About Used Books in Class

The original purpose of this blog? To explain how I put gently used books into the hands of students in order to improve reading.The name of the blog, Used Books in Class, was initially chosen to indicate the condition of the texts. The term “used”, however, can also serve to mean how these text are used in my class. In other words, how are the used books being used in the English Language Arts Classrooms at each grade level?
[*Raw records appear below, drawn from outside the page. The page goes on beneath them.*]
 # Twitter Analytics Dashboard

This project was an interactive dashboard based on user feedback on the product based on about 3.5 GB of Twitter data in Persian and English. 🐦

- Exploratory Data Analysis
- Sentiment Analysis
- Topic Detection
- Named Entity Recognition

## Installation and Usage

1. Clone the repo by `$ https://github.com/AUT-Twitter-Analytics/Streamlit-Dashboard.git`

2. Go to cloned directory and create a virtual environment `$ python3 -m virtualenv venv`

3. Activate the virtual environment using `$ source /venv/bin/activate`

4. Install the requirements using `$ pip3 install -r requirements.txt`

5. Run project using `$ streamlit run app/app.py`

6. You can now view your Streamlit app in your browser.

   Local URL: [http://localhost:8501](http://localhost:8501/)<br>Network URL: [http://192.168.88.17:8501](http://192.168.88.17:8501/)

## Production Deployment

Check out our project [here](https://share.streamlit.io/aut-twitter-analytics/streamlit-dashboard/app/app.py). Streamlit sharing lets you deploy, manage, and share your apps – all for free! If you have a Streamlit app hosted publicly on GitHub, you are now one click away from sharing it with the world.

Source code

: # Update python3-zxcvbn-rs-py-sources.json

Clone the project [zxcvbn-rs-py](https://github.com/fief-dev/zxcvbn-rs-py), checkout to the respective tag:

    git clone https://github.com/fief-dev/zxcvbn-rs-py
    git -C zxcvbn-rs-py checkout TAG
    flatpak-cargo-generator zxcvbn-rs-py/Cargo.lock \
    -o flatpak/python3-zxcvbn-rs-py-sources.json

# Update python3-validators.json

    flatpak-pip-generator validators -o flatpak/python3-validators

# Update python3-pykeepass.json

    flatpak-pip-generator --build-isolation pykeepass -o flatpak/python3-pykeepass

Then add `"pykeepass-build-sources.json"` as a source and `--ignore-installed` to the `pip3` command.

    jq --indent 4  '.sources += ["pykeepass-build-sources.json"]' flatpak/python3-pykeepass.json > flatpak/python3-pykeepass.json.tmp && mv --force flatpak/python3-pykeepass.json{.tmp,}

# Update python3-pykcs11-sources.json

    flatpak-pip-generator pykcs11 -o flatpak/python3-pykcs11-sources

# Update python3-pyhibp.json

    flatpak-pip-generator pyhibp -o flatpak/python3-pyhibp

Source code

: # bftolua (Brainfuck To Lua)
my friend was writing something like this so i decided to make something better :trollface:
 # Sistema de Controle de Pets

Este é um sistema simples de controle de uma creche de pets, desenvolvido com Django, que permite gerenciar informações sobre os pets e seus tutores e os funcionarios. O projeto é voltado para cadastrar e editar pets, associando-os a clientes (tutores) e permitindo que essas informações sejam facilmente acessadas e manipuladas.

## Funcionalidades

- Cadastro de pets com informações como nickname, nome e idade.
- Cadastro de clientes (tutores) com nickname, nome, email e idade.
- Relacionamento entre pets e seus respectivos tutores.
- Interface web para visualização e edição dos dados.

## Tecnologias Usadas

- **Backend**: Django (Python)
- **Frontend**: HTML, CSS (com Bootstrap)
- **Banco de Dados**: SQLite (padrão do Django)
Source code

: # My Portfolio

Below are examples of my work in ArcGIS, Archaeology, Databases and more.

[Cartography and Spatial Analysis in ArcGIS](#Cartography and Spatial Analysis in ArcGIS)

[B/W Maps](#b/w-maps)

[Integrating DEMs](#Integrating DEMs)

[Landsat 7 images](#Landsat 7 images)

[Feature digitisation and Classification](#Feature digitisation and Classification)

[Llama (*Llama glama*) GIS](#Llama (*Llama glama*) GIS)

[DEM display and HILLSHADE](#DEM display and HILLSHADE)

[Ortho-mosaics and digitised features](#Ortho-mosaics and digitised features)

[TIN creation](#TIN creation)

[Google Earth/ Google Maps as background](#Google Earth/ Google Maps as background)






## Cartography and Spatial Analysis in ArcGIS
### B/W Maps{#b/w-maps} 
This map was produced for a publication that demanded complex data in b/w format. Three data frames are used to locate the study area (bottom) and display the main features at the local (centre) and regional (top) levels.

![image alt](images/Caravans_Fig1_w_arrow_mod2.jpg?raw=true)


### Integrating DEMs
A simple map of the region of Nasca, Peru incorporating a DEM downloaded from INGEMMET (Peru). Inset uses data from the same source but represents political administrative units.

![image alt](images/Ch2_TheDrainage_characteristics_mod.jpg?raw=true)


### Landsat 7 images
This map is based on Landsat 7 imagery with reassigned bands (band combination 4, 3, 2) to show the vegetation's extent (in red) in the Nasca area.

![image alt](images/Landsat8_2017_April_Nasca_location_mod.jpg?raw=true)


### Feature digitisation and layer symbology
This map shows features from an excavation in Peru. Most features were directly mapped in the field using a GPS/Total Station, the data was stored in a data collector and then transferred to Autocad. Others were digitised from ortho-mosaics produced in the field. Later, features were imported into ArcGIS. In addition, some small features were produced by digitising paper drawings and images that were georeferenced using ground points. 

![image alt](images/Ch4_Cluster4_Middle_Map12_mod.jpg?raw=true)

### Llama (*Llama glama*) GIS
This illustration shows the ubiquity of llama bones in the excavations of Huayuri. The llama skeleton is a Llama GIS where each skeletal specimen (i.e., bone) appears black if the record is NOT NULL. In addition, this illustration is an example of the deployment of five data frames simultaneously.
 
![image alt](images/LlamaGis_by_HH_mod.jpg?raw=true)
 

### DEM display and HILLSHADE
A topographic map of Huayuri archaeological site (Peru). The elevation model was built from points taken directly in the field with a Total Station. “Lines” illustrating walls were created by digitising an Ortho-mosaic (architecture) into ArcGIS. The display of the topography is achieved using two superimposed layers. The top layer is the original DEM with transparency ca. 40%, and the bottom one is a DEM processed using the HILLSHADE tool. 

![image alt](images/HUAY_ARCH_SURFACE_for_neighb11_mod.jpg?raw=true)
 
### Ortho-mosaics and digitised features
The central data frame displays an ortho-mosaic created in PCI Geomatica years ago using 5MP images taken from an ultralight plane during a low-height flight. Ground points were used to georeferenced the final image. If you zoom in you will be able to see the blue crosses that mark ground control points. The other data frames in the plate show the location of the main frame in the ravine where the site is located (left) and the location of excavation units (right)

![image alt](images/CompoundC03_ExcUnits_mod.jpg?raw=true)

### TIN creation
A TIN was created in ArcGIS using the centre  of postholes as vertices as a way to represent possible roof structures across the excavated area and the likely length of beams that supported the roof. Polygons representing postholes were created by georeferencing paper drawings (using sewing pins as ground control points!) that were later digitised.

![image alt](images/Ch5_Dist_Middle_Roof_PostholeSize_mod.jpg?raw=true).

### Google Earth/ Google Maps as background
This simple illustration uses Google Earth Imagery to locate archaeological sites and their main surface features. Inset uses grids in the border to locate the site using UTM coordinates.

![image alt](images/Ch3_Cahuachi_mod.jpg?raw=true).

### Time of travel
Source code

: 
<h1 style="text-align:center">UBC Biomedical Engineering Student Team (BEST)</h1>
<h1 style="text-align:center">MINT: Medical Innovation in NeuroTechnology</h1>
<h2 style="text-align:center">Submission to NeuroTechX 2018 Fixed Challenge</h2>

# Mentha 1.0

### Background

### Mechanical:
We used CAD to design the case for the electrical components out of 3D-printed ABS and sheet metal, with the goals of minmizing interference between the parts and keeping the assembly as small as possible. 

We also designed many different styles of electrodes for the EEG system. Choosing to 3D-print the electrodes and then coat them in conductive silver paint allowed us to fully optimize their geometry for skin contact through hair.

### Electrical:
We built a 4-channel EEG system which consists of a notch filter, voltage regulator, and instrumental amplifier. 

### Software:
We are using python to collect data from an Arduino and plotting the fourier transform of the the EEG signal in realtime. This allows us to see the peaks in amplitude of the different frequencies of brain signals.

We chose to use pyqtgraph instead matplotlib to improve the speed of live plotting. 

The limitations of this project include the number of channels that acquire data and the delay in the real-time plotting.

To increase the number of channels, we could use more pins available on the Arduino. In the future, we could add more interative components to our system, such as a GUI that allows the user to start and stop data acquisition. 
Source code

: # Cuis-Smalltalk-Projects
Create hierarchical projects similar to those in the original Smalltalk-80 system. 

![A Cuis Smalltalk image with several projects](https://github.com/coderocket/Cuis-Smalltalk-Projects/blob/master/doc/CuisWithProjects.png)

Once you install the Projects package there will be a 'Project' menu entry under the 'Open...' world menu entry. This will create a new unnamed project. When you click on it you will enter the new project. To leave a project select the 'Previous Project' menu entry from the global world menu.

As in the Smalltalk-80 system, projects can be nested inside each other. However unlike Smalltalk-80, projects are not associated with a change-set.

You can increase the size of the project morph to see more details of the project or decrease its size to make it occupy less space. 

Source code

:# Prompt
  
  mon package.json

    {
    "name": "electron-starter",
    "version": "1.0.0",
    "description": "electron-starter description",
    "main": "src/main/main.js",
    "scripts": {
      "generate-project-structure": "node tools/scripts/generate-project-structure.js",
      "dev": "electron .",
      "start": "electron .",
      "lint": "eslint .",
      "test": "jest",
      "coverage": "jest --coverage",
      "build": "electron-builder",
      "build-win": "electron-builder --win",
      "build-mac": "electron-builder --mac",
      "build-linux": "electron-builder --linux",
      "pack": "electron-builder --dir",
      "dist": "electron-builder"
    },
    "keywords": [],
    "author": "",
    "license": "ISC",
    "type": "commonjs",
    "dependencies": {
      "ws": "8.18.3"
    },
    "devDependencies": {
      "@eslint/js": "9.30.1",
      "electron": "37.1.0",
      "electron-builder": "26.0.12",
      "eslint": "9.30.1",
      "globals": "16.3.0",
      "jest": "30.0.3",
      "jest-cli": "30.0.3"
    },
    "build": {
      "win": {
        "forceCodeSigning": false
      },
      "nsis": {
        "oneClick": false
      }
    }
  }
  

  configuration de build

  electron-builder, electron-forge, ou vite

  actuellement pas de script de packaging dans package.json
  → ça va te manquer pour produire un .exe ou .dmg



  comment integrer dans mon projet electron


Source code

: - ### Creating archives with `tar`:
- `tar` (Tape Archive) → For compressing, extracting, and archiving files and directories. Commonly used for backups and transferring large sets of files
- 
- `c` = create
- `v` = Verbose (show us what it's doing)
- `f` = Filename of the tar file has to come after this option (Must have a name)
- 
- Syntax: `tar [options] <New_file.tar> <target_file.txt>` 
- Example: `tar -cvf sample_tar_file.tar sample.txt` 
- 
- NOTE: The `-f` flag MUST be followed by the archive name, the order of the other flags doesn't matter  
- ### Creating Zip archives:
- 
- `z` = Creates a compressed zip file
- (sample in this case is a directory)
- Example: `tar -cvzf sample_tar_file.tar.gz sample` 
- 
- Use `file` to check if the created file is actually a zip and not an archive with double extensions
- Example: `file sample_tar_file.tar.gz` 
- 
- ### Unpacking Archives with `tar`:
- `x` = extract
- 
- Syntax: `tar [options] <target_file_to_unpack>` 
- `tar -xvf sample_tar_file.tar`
In writing this blog, I have found myself increasingly commenting on English/Language Arts Common Core State Standards and current issues in education. This means the purpose of the blog has grown to include topics that are all related to the use of reading materials in the classroom, and reading is the most important skill that students will need to be successful students at every grade level. Providing a wide variety of books-new and used- is critical to engaging readers.

Starting in July of 2010 and continuing through the present,  I have been adding to the Wamogo Middle/High School book room used by the English Department. The first year (June 2010-2011) I added well over 2,500 books for less than $2,000.00 by shopping at thrift stores or at seasonal public library book sales!

A carload of Used Books after a summer book sale!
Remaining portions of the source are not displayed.